The plot was unearthed on the day when three foreign troops, including two Britons, were killed in two separate incidents by gunmen wearing Afghan security forces uniforms.
The attacks were the most recent in a string against the US and NATO service men which has been blamed on the Afghan police and army.
Earlier this month, an Afghan Interior Ministry employee shot dead two American military advisers in a restricted-access area of the ministry.
Attacks on coalition forces have increased since Afghans were outraged by the video showing US Marines urinating on the bodies of slain Taliban fighters. The burning of Korans by US troops in February and the massacre of Afghan civilians by a US a soldier on 11 March have further deteriorated the attitude to the troops.
Deadly attacks on coalition troops apparently committed by Afghan troops who are set to continue to fight against the Taliban when NATO leave in 2014 seriously undermine the US exit strategy.
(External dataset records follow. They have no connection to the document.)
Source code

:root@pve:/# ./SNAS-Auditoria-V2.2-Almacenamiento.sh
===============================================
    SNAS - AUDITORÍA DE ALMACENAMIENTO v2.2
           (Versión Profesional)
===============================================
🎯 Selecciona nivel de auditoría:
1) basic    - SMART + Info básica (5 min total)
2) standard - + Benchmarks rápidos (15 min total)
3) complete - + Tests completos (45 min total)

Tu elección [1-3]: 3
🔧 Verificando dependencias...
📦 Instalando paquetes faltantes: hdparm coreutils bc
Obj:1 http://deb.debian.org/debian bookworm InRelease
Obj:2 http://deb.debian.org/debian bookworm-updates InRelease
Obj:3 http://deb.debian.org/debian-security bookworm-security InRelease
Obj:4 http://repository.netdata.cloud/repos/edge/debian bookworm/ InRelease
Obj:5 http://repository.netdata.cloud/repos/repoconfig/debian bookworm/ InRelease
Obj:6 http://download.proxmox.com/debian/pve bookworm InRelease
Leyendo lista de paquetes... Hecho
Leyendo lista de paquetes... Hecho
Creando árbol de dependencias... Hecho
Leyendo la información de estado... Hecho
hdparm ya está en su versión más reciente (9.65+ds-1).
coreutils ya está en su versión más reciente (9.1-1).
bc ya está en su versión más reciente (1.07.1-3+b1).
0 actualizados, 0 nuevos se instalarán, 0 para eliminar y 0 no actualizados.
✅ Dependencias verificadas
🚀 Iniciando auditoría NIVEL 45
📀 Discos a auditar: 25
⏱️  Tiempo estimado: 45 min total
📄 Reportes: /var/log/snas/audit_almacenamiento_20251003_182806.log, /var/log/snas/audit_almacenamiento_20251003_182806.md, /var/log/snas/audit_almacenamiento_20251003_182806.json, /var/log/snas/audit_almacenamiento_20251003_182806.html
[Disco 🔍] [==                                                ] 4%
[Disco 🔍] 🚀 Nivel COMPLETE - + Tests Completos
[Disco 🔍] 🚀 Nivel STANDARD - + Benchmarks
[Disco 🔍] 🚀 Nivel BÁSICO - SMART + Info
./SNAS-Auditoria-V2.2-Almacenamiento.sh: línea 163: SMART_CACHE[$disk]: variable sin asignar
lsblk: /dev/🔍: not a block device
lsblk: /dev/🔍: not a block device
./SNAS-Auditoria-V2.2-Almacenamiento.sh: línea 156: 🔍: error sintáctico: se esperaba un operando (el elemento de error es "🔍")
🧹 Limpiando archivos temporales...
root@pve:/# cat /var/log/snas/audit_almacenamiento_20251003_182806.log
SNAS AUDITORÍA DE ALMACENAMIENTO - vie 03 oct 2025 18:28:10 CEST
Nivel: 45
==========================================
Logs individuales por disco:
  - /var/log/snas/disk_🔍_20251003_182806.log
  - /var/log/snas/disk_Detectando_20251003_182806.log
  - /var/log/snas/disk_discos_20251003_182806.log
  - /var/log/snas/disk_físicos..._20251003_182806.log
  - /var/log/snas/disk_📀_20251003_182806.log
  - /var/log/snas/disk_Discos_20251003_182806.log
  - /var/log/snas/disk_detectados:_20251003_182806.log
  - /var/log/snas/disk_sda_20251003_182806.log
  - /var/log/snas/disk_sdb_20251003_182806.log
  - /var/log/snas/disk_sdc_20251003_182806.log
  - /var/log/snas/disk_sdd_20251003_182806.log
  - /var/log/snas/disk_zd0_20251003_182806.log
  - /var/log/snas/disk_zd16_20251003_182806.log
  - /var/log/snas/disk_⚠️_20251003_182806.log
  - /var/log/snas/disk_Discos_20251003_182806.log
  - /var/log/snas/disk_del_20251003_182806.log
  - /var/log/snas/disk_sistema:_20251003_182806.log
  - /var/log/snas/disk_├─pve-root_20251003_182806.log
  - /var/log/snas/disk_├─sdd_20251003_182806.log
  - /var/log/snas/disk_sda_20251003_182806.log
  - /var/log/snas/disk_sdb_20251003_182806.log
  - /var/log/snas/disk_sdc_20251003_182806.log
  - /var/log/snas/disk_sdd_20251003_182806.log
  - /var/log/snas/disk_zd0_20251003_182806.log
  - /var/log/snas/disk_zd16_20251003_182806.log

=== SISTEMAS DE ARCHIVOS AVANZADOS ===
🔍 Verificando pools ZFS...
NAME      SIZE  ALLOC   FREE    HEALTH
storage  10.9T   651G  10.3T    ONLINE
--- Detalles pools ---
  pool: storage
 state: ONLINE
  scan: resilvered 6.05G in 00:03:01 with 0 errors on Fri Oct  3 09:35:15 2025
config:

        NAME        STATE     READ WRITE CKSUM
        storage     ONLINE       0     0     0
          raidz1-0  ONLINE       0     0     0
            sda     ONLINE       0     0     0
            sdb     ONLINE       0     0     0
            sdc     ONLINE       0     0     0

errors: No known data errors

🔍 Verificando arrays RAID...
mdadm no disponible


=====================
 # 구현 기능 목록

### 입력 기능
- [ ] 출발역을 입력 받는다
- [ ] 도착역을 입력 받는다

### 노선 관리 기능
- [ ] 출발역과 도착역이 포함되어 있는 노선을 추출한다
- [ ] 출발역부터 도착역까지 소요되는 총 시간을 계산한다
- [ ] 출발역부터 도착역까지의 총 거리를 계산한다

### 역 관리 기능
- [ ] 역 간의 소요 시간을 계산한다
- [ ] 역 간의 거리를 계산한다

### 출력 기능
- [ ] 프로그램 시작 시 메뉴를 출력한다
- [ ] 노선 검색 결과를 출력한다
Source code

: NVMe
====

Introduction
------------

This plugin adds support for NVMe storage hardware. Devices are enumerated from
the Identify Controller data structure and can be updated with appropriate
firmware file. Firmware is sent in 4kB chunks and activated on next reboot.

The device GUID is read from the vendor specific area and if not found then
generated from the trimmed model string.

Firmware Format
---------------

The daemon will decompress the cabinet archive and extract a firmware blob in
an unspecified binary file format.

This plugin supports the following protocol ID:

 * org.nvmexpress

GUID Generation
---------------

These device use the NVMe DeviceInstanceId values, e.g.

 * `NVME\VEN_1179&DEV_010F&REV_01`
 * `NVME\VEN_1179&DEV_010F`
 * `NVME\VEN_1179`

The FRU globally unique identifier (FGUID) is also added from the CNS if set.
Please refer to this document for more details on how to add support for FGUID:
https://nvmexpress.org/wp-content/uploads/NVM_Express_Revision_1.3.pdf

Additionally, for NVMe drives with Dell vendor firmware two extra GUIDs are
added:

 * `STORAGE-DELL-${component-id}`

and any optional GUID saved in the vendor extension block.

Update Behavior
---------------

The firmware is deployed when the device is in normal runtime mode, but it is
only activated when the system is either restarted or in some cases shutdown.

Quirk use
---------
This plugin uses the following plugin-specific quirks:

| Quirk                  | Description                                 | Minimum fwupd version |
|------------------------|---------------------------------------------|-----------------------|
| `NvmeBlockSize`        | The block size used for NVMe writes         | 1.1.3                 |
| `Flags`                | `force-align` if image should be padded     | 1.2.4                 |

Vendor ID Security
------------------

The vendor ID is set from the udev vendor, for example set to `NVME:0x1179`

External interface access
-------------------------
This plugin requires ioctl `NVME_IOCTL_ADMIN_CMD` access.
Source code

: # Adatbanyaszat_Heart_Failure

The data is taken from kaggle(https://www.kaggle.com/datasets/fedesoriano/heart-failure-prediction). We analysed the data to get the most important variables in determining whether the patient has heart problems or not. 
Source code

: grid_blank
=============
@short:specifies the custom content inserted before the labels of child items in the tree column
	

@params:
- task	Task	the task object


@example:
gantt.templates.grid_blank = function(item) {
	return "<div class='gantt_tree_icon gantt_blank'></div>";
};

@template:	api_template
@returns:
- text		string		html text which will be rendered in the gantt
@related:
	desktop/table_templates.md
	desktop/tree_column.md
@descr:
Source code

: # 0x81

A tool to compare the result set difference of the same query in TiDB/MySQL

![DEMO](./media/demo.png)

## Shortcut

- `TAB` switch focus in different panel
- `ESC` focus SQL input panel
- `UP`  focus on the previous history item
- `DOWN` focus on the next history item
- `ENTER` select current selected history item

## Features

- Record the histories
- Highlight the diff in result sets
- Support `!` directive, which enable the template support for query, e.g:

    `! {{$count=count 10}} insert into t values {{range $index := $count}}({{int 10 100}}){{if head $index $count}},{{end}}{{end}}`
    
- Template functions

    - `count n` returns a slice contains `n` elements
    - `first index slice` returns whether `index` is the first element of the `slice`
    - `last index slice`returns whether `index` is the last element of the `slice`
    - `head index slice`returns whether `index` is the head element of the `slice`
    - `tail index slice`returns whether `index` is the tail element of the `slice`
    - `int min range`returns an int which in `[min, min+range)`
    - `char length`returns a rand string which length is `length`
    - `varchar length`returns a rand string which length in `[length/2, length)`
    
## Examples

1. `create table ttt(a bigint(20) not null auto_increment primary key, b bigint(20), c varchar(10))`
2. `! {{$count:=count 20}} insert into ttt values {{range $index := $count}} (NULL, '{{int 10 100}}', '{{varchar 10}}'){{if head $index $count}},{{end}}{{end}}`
Meanwhile almost half of Americans demand speeding up of the withdrawal, according to the recent opinion poll conducted by the New York Times and CBS News.
Almost 70 per cent of those responding said that US troops should not be in Afghanistan.
The poll shows a record low amount of people support the war in Afghanistan waged by the US and its NATO allies for more than decade ago as part of the “war on terror”.